→ **WHAT IS NEEDED**:
Search the records for the word "pour" and copy each line in which it appears.

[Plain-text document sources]

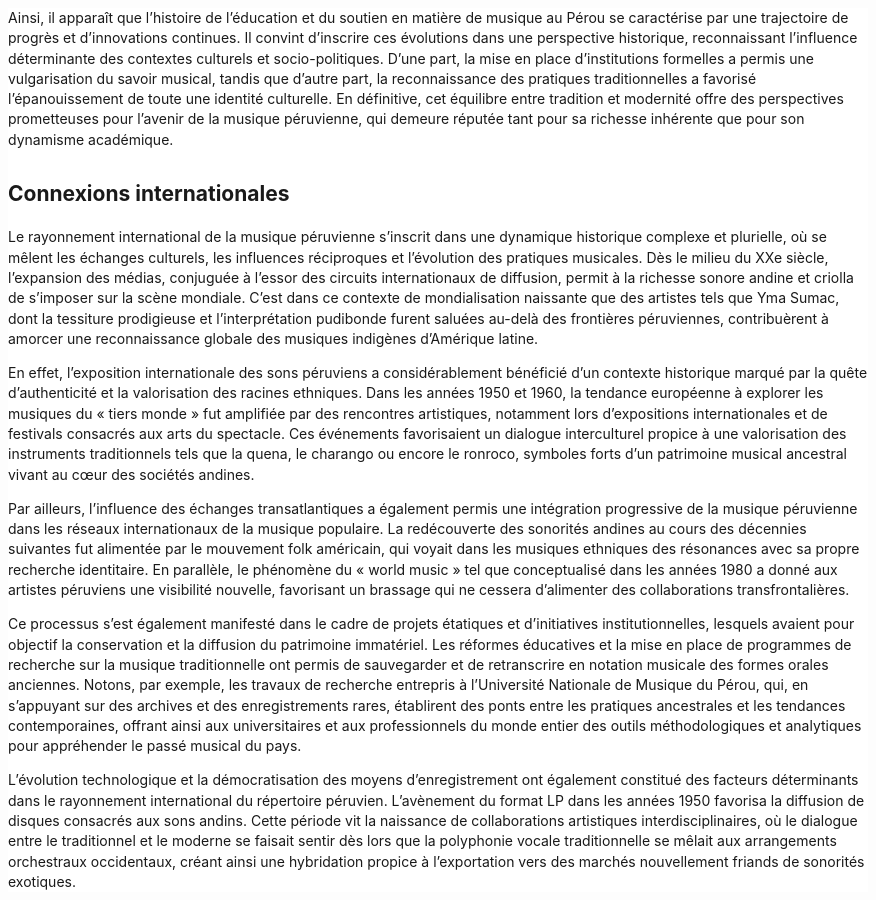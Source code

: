 Ainsi, il apparaît que l’histoire de l’éducation et du soutien en matière de musique au Pérou se
caractérise par une trajectoire de progrès et d’innovations continues. Il convint d’inscrire ces
évolutions dans une perspective historique, reconnaissant l’influence déterminante des contextes
culturels et socio-politiques. D’une part, la mise en place d’institutions formelles a permis une
vulgarisation du savoir musical, tandis que d’autre part, la reconnaissance des pratiques
traditionnelles a favorisé l’épanouissement de toute une identité culturelle. En définitive, cet
équilibre entre tradition et modernité offre des perspectives prometteuses pour l’avenir de la
musique péruvienne, qui demeure réputée tant pour sa richesse inhérente que pour son dynamisme
académique.

## Connexions internationales

Le rayonnement international de la musique péruvienne s’inscrit dans une dynamique historique
complexe et plurielle, où se mêlent les échanges culturels, les influences réciproques et
l’évolution des pratiques musicales. Dès le milieu du XXe siècle, l’expansion des médias, conjuguée
à l’essor des circuits internationaux de diffusion, permit à la richesse sonore andine et criolla de
s’imposer sur la scène mondiale. C’est dans ce contexte de mondialisation naissante que des artistes
tels que Yma Sumac, dont la tessiture prodigieuse et l’interprétation pudibonde furent saluées
au-delà des frontières péruviennes, contribuèrent à amorcer une reconnaissance globale des musiques
indigènes d’Amérique latine.

En effet, l’exposition internationale des sons péruviens a considérablement bénéficié d’un contexte
historique marqué par la quête d’authenticité et la valorisation des racines ethniques. Dans les
années 1950 et 1960, la tendance européenne à explorer les musiques du « tiers monde » fut amplifiée
par des rencontres artistiques, notamment lors d’expositions internationales et de festivals
consacrés aux arts du spectacle. Ces événements favorisaient un dialogue interculturel propice à une
valorisation des instruments traditionnels tels que la quena, le charango ou encore le ronroco,
symboles forts d’un patrimoine musical ancestral vivant au cœur des sociétés andines.

Par ailleurs, l’influence des échanges transatlantiques a également permis une intégration
progressive de la musique péruvienne dans les réseaux internationaux de la musique populaire. La
redécouverte des sonorités andines au cours des décennies suivantes fut alimentée par le mouvement
folk américain, qui voyait dans les musiques ethniques des résonances avec sa propre recherche
identitaire. En parallèle, le phénomène du « world music » tel que conceptualisé dans les années
1980 a donné aux artistes péruviens une visibilité nouvelle, favorisant un brassage qui ne cessera
d’alimenter des collaborations transfrontalières.

Ce processus s’est également manifesté dans le cadre de projets étatiques et d’initiatives
institutionnelles, lesquels avaient pour objectif la conservation et la diffusion du patrimoine
immatériel. Les réformes éducatives et la mise en place de programmes de recherche sur la musique
traditionnelle ont permis de sauvegarder et de retranscrire en notation musicale des formes orales
anciennes. Notons, par exemple, les travaux de recherche entrepris à l’Université Nationale de
Musique du Pérou, qui, en s’appuyant sur des archives et des enregistrements rares, établirent des
ponts entre les pratiques ancestrales et les tendances contemporaines, offrant ainsi aux
universitaires et aux professionnels du monde entier des outils méthodologiques et analytiques pour
appréhender le passé musical du pays.

L’évolution technologique et la démocratisation des moyens d’enregistrement ont également constitué
des facteurs déterminants dans le rayonnement international du répertoire péruvien. L’avènement du
format LP dans les années 1950 favorisa la diffusion de disques consacrés aux sons andins. Cette
période vit la naissance de collaborations artistiques interdisciplinaires, où le dialogue entre le
traditionnel et le moderne se faisait sentir dès lors que la polyphonie vocale traditionnelle se
mêlait aux arrangements orchestraux occidentaux, créant ainsi une hybridation propice à
l’exportation vers des marchés nouvellement friands de sonorités exotiques.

→ **ANSWER TO THIS PROBLEM**:
équilibre entre tradition et modernité offre des perspectives prometteuses pour l’avenir de la
musique péruvienne, qui demeure réputée tant pour sa richesse inhérente que pour son dynamisme
institutionnelles, lesquels avaient pour objectif la conservation et la diffusion du patrimoine
universitaires et aux professionnels du monde entier des outils méthodologiques et analytiques pour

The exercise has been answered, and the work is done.